Nel caso in cui si ometta il versamento dell’Iva dovuta in base alla dichiarazione annuale per un ammontare superiore a 250.000 euro per ciascun periodo d’imposta, entro il termine per il versamento dell’acconto relativo al periodo d’imposta successivo, la pena è la reclusione da 6 mesi a 2 anni.

  • Indebita compensazione (art. 10 quater D.lgs. 74/2000).

Il delitto in questione è punito differentemente a seconda della tipologia del credito utilizzato indebitamente in compensazione dell’imposta dovuta:

  • se non spettante e superiore a 50.000 euro la pena è la reclusione da 6 mesi a 2 anni;
  • se inesistente e superiore a 50.000 euro la pena è la reclusione da un anno e 6 mesi a 6 anni.
  • Sottrazione fraudolenta al pagamento di imposte (art. 11 D.lgs. 74/2000).

È prevista la pena della reclusione da 6 mesi a 4 anni per coloro che, al fine di non pagare le imposte sui redditi, gli interessi e le eventuali sanzioni, per un importo complessivo superiore a 50.000 euro, compiano atti fraudolenti su beni propri o altrui, idonei a rendere inattiva la procedura di riscossione coattiva.

Sono soggetti alla medesima pena coloro che, al fine di ottenere per sé o per altri il pagamento parziale di tributi, indicano nella documentazione presentata ai fini della transizione fiscale elementi attivi per un ammontare inferiore a quello effettivo o elementi passivi per un ammontare superiore a 50.000 euro. Qualora l’imposta non versata o pagata parzialmente, comprensiva di sanzioni e interessi, sia superiore a 200.000 euro la pena è la reclusione da un anno a 6 anni.

  • Trasmissione di atti o documenti falsi (art. 11 D.L. 201/2011).
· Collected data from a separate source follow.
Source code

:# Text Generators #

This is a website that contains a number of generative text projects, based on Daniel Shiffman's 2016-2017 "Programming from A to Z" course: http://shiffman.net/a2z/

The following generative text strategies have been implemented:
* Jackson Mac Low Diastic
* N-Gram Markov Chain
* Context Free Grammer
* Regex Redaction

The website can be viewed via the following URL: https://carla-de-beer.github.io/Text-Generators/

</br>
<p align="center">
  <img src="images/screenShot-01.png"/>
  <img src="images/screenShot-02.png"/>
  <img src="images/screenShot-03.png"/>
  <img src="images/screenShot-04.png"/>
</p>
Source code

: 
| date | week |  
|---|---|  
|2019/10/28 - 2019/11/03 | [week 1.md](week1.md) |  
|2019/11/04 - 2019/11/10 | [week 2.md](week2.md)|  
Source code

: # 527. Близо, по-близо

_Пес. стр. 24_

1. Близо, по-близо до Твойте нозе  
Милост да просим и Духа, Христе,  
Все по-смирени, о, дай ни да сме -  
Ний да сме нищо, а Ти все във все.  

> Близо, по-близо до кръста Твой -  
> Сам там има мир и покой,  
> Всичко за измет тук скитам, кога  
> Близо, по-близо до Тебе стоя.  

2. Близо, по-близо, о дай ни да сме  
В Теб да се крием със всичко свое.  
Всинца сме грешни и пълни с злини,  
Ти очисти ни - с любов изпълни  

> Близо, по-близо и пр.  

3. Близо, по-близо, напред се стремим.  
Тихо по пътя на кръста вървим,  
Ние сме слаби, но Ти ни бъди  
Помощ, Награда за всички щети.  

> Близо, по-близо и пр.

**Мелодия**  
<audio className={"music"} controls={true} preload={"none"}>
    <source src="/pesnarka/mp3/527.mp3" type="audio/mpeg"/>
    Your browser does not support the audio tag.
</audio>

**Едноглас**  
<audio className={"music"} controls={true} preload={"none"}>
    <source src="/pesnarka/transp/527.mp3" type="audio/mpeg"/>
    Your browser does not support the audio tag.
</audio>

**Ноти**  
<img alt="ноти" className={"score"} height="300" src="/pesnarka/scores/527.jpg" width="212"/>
Chiunque esibisce o trasmette atti o documenti falsi o fornisce dati o notizie non rispondenti al vero, a seguito delle richieste effettuate nell’esercizio dei poteri di accesso verifica o ispezione, è punito, anche penalmente, ai sensi dell’art. 76 D.pr. 445/2000 (art. 11 co. 1, D.L. 201/2011).
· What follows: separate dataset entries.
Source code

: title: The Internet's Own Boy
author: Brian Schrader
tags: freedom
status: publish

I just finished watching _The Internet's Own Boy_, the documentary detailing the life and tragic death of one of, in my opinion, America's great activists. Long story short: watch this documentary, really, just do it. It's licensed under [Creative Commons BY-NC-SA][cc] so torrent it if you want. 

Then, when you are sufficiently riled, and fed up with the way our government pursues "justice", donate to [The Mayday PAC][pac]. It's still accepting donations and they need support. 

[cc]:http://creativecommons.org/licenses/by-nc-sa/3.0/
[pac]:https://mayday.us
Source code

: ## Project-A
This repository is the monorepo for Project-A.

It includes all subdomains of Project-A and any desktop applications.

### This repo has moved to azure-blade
Qualora sia accertato il compimento di una delle suddette fattispecie è facoltà del Giudice territorialmente competente, ossia il Giudice del luogo in cui il contribuente detiene il domicilio fiscale, di comminare una delle seguenti sanzioni accessorie, spesso maggiormente afflittive delle medesime pene:

  • interdizione dagli uffici direttivi delle persone giuridiche e delle imprese per un periodo non inferiore a 6 mesi e non superiore a 3 anni;
  • incapacità di contrattare con la pubblica amministrazione per un periodo non inferiore ad un anno e non superiore a 3 anni;
  • interdizione dalle funzioni di rappresentanza e assistenza in materia tributaria per un periodo non inferiore ad un anno e non superiore a cinque anni;
  • interdizione perpetua dall’ufficio di componente di commissione tributaria;
  • pubblicazione della sentenza a norma dell’art. 36 del codice penale.

Infine, in caso di condanna, è ordinata la confisca dei beni che costituiscono il prodotto o il prezzo del comportamento fraudolento, salvo che appartengano a persona estranea al reato. La confisca non opera per la parte che il contribuente si sia impegnato a versare all’erario.